EXERCISE DETAILS:
Among the entries that follow, some lines contain the word "texorpdfstring". Show all of them.

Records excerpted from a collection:
=== Section Start ===

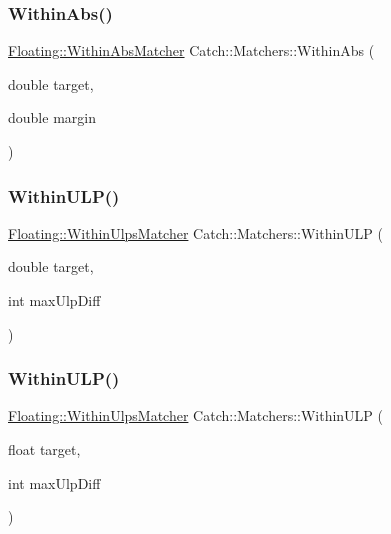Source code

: \mbox{\label{namespace_catch_1_1_matchers_a4c9ea76d47d02de0cf2d354c87c26e95}} 
\subsubsection{\texorpdfstring{WithinAbs()}{WithinAbs()}}
{\footnotesize\ttfamily \mbox{\hyperlink{struct_catch_1_1_matchers_1_1_floating_1_1_within_abs_matcher}{Floating\+::\+Within\+Abs\+Matcher}} Catch\+::\+Matchers\+::\+Within\+Abs (\begin{DoxyParamCaption}\item[{double}]{target,  }\item[{double}]{margin }\end{DoxyParamCaption})}

\mbox{\label{namespace_catch_1_1_matchers_ae895591bd78a7d0ce4cdf3cf40d89ab5}} 
\subsubsection{\texorpdfstring{WithinULP()}{WithinULP()}\hspace{0.1cm}{\footnotesize\ttfamily [1/2]}}
{\footnotesize\ttfamily \mbox{\hyperlink{struct_catch_1_1_matchers_1_1_floating_1_1_within_ulps_matcher}{Floating\+::\+Within\+Ulps\+Matcher}} Catch\+::\+Matchers\+::\+Within\+U\+LP (\begin{DoxyParamCaption}\item[{double}]{target,  }\item[{int}]{max\+Ulp\+Diff }\end{DoxyParamCaption})}

\mbox{\label{namespace_catch_1_1_matchers_ab87ee77e5349fac450d1e631dee86496}} 
\subsubsection{\texorpdfstring{WithinULP()}{WithinULP()}\hspace{0.1cm}{\footnotesize\ttfamily [2/2]}}
{\footnotesize\ttfamily \mbox{\hyperlink{struct_catch_1_1_matchers_1_1_floating_1_1_within_ulps_matcher}{Floating\+::\+Within\+Ulps\+Matcher}} Catch\+::\+Matchers\+::\+Within\+U\+LP (\begin{DoxyParamCaption}\item[{float}]{target,  }\item[{int}]{max\+Ulp\+Diff }\end{DoxyParamCaption})}

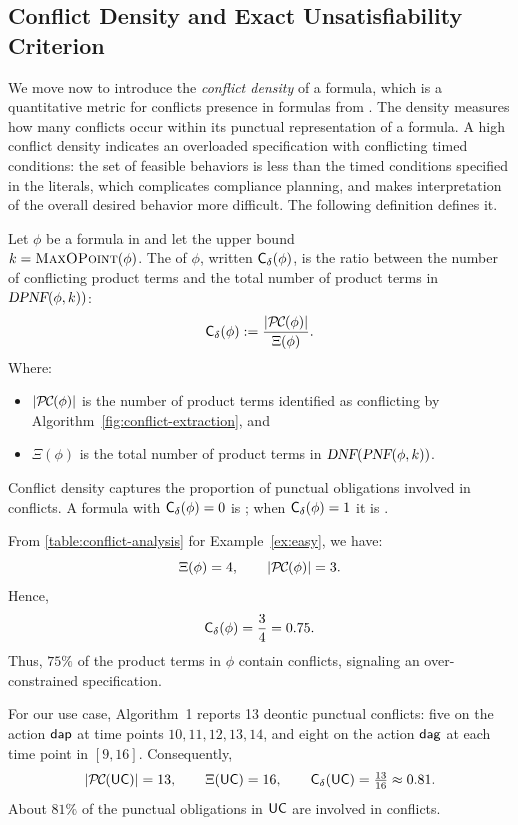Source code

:\subsection{Conflict Density and Exact Unsatisfiability Criterion}
We move now to introduce the \emph{conflict density} of a formula, which is a quantitative metric for conflicts presence in formulas from \TDDLfm.  
The density measures how many conflicts occur within its punctual representation of a formula.  
A high conflict density indicates an overloaded specification with conflicting timed conditions: the set of feasible behaviors is less than the timed conditions specified in the literals, which complicates compliance planning, and makes interpretation of the overall desired behavior more difficult. The following definition defines it.

\begin{definition}\label{def:Conflict density-measure}
Let $\phi$ be a formula in \TDDLfm and let the upper bound\\ $k=\textsc{MaxOPoint}(\phi)$.  
The  of $\phi$, written $\cd(\phi)$, is the ratio between the number of conflicting product terms and the total number of product terms in $\dpnf(\phi,k))$:
\[
\cd(\phi) := \frac{\size{\mathcall{PC}(\phi)}}{\Xi(\phi)}.
\]
Where:
\begin{itemize}
    \item $\size{\mathcall{PC}(\phi)}$ is the number of product terms identified as conflicting by Algorithm~\ref{fig:conflict-extraction}, and
    \item $\Xi(\phi)$ is the total number of product terms in $\dnf(\pnf(\phi,k))$.
\end{itemize}
\end{definition}

Conflict density captures the proportion of punctual obligations involved in conflicts.  
A formula with $\cd(\phi)=0$ is ; when $\cd(\phi)=1$ it is .

\begin{example}
From \ref{table:conflict-analysis} for Example~\ref{ex:easy}, we have:
\[
\Xi(\phi)=4, \qquad \size{\mathcall{PC}(\phi)}=3.
\]
Hence,
\[
\cd(\phi)=\frac{3}{4}=0.75.
\]
Thus, $75\%$ of the product terms in $\phi$ contain conflicts, signaling an over-constrained specification.
\end{example}

\begin{example}\label{ex:Conflict density-UC1-UC2}
For our use case, Algorithm~1 reports 13 deontic punctual conflicts: five on the action $\delAtPark$ at time points $10,11,12,13,14$, and eight on the action $\delAtGate$ at each time point in $[9,16]$. Consequently,
$$
\size{\mathcall{PC}(\UC)}=13, \qquad
\Xi(\UC)=16, \qquad
\cd(\UC)=\tfrac{13}{16}\approx 0.81.
$$
About $81\%$ of the punctual obligations in $\UC$ are involved in conflicts.

\end{example}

=== Section End ===

OUTPUT OF THE TASK:
\subsubsection{\texorpdfstring{WithinAbs()}{WithinAbs()}}
\subsubsection{\texorpdfstring{WithinULP()}{WithinULP()}\hspace{0.1cm}{\footnotesize\ttfamily [1/2]}}
\subsubsection{\texorpdfstring{WithinULP()}{WithinULP()}\hspace{0.1cm}{\footnotesize\ttfamily [2/2]}}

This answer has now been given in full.